The reader imagines a group of Victorian pupils quivering at their desks, cowed into submission by an endless diet of algebra and battle formations, their imaginations (known as "Fancies") being repressed as frivolous and sinful.
In reality, of course, the accumulation of facts doesn't have to be a bleak and miserable exercise. For the Jewish community, the art of citation has long been a joyful tradition. For the religious, this revolves around the endless analysis of Talmud. For the more secular, the Friday-night dinner table has provided a forum for vigorous analysis, discussion and argument.
In much of western Europe, the population's memories of the facts of the recent past have guaranteed mainly moderate political leaders since the end of the Second World War and safety for minorities, including the Jews.
Yet something quite weird is happening. Over the past few months, facts have gone out of fashion. The rules of the game are changing as, propelled by the power of celebrity and social media, we gradually enter a post-factual age.
In Donald Trump's speech to the Republican convention, he made a quite extraordinary pledge, to end all crime. Or, in his own words, to "stop the gangs" and "stop the violence". It doesn't compare to his other jaw-dropping pronouncements, including this week's lamentable spat with the family of an Islamic-American war hero but it still drew raucous whoops from the crowd. Trump could easily become President.
In Britain, too, politics has been pushed into the realms of fantasy. The central Vote Leave campaign pledge, that exiting the EU would see £350m per week handed to the NHS, was largely plucked from the sky and within hours of the result, disowned by those who proposed it. The man who helped to think it up is now foreign secretary.
At the other end of the political scale, Jeremy Corbyn's most powerful trade union supporter recently claimed that the Labour leader's opponents are really secret MI5 agents.
In my newspaper, The Times, Robert Harris compared Britain today to Munich in 1938. Power, he says, is in danger of leaving the realm of the parliamentary chamber, and being transferred to the mob . "At any given time there's always a percentage of the population that's psychopathic and the important thing is to keep their hands away from the levers of power," he wrote. Yet, as the Establishment is portrayed as increasingly corrupt, the pledges of those in positions of authority fall on deaf ears. To coin Michael Gove's phrase during the referendum: "People in this country have had enough of experts."
Those in populist movements, rapidly gaining ground in their world full of resentment and anger, are aided in their quest by mass-communication. In Rwanda in 1993, and Hitler's Germany much earlier, it was radio that spread messages of populist hate. Today's grassroots insurrectionists use Twitter and Facebook to hammer their message home.
In some ways, Twitter has been a force for good, helping to overthrow tyrants and expose corruption, spreading ideas and expanding people's social and professional networks. But the flipside is that it provides those peddling conspiracies - the people Robert Harris describes as society's "psychopaths" - with a voice they otherwise never had, and a community they might otherwise never have discovered.

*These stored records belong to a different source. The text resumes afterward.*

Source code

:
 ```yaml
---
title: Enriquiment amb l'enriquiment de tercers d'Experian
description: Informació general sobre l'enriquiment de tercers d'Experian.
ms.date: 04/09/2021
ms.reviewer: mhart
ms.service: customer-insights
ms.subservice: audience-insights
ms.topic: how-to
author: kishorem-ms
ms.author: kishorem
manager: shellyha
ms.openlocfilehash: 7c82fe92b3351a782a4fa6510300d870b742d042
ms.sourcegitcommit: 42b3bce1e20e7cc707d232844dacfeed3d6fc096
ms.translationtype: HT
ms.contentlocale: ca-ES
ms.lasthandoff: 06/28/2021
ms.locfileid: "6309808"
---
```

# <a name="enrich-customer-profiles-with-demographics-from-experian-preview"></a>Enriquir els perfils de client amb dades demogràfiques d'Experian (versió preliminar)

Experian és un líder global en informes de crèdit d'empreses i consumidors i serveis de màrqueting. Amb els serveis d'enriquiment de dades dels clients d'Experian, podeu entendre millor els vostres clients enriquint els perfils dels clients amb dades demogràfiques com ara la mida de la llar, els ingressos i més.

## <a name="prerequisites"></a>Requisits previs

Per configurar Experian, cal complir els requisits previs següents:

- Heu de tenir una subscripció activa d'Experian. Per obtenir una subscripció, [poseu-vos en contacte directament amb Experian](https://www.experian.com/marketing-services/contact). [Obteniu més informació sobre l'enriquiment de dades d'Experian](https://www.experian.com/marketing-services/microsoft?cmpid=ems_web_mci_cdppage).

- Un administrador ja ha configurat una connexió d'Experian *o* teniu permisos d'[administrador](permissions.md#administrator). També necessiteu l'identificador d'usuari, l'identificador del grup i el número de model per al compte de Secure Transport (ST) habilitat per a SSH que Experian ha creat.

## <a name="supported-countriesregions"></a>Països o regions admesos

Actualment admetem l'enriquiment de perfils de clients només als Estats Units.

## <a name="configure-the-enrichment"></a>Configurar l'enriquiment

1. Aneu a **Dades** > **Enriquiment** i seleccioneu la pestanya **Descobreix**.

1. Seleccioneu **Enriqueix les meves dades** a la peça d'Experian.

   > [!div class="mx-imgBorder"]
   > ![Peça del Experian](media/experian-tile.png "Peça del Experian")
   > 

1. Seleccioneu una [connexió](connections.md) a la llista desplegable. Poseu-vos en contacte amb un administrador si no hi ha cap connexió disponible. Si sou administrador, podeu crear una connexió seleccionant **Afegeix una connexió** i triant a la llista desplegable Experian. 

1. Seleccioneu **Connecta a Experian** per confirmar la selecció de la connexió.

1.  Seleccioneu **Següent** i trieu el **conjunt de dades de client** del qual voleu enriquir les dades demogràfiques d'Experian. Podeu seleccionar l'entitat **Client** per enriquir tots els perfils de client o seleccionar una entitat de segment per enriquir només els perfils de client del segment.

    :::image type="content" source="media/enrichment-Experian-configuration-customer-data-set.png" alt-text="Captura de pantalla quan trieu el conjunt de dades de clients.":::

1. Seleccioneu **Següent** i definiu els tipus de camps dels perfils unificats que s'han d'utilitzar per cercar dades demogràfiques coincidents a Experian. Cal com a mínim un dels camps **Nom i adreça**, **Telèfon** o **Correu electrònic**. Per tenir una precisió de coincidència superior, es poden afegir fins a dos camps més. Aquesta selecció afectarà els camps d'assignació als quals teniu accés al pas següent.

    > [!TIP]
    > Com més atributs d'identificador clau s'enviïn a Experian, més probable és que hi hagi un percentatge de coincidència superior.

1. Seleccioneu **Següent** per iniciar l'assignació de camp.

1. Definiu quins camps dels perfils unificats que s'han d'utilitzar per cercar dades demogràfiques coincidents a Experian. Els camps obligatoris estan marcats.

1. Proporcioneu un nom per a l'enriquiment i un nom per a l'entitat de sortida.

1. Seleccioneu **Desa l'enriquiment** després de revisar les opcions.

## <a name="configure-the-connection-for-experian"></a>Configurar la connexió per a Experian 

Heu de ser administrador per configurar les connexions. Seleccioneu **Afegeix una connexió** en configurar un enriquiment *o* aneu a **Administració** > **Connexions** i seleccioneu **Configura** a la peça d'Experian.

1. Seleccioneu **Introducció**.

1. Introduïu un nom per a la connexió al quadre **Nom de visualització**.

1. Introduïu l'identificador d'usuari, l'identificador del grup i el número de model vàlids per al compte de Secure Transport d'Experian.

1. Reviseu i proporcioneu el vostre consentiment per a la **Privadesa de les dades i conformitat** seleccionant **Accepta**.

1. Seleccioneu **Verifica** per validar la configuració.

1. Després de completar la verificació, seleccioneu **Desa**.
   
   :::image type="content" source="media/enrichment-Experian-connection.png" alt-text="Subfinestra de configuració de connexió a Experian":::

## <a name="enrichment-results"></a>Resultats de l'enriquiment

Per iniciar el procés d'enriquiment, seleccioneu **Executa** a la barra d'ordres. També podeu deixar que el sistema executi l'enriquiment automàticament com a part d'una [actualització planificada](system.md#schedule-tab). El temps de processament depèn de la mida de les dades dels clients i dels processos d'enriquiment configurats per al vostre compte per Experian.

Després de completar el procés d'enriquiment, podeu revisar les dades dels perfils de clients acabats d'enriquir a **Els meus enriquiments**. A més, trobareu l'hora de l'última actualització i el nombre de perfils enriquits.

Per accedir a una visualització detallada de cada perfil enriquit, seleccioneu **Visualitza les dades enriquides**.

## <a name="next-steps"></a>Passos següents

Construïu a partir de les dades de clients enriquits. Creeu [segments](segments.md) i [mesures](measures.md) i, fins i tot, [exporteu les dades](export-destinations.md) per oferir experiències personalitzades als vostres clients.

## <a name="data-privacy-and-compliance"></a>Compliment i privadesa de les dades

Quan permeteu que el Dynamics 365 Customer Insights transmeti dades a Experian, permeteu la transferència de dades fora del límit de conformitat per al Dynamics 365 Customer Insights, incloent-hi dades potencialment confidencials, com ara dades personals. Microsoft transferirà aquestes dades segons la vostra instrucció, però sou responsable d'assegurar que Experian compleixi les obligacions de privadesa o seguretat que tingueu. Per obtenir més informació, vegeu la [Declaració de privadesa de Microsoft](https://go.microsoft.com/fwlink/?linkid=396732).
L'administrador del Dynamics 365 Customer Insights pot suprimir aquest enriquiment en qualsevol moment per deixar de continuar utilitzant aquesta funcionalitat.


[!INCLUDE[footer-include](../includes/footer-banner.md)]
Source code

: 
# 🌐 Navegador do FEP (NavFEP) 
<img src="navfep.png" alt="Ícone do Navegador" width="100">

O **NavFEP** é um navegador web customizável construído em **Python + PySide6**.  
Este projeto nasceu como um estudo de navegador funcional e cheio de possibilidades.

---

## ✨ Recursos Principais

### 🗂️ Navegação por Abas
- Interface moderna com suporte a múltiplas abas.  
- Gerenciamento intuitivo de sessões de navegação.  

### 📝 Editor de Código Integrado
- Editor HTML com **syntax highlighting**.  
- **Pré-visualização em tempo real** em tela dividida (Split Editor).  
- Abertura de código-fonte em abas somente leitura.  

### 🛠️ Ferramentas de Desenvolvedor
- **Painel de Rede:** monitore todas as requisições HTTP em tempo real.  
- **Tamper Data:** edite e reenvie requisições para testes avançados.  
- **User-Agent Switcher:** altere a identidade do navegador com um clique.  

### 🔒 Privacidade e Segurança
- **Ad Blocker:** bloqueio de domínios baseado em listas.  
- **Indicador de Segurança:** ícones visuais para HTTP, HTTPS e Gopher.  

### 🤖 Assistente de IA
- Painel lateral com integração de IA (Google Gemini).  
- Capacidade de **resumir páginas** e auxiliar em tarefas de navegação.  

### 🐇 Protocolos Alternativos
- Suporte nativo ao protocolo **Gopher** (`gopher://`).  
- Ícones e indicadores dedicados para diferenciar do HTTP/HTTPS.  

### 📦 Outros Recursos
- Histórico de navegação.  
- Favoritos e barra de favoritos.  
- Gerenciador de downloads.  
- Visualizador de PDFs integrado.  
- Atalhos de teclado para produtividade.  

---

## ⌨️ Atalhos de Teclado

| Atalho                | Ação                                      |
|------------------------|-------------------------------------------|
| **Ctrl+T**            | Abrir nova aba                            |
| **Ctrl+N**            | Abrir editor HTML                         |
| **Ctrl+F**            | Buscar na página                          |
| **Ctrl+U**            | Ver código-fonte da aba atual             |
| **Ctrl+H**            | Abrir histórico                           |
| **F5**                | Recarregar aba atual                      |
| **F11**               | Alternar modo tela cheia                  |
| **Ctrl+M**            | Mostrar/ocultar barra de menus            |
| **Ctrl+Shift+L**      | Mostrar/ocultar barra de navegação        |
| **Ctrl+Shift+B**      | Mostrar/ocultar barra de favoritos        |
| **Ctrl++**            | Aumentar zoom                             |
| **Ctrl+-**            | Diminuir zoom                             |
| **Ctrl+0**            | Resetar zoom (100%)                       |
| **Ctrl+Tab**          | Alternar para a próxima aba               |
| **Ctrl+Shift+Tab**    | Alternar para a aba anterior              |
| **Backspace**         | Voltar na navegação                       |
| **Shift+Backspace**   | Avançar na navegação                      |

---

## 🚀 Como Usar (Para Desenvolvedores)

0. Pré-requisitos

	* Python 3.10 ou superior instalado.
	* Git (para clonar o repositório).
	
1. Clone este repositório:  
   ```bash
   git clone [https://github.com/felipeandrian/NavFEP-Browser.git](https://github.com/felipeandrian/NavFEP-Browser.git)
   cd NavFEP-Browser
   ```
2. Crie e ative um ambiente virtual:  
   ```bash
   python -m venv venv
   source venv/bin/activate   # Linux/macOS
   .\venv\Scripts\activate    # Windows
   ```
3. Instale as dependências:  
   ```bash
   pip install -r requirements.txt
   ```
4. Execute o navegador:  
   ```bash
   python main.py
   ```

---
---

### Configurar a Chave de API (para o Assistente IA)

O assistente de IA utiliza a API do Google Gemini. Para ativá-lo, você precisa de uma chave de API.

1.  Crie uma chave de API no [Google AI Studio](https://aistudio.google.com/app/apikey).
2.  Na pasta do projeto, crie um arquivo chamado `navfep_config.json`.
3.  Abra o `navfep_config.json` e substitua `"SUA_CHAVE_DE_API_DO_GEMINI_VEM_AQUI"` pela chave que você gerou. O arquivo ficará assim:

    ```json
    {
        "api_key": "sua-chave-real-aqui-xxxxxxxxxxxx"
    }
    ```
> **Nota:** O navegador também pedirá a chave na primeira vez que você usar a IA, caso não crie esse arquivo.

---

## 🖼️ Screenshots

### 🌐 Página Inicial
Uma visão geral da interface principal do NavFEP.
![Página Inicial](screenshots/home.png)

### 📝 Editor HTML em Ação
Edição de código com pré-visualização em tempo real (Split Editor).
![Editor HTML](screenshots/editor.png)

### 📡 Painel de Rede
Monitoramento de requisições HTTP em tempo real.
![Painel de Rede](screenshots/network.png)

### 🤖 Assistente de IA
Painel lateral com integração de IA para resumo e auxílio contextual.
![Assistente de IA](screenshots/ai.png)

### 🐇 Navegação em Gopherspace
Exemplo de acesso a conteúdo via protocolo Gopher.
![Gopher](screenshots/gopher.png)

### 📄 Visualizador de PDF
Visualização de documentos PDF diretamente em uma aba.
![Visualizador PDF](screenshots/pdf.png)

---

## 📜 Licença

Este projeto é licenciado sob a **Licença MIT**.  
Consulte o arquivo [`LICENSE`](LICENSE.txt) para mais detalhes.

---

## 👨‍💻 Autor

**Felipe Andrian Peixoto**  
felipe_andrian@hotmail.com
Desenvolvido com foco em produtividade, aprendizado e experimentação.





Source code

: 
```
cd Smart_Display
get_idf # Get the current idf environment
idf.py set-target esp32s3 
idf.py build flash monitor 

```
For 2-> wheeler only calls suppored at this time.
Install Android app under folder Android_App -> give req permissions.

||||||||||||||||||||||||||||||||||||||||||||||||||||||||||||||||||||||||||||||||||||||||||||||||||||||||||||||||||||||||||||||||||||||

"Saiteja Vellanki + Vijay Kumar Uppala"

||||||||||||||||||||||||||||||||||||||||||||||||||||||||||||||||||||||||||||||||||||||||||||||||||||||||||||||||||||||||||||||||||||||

Those on the extremes of the debate can become the mainstream, fostering hatred, trolling their enemies and spreading terror, so resulting in an upsurge in attacks on minorities, whether the brick-throwing at Angela Eagle's window or the surging antisemitism. The Jewish community has always relied on the protection of the British state. In this coming post-factual age, the safety and security of our community has never been more uncertain.
Mr Gradgrind was, of course, a repulsive character, motivated by self-interest and entirely heartless. But history tells us that a fact-free world –- devoid of certainties and at the whim of the mob - is every bit as terrifying as Dickens's bleak picture of repressed Victorian England.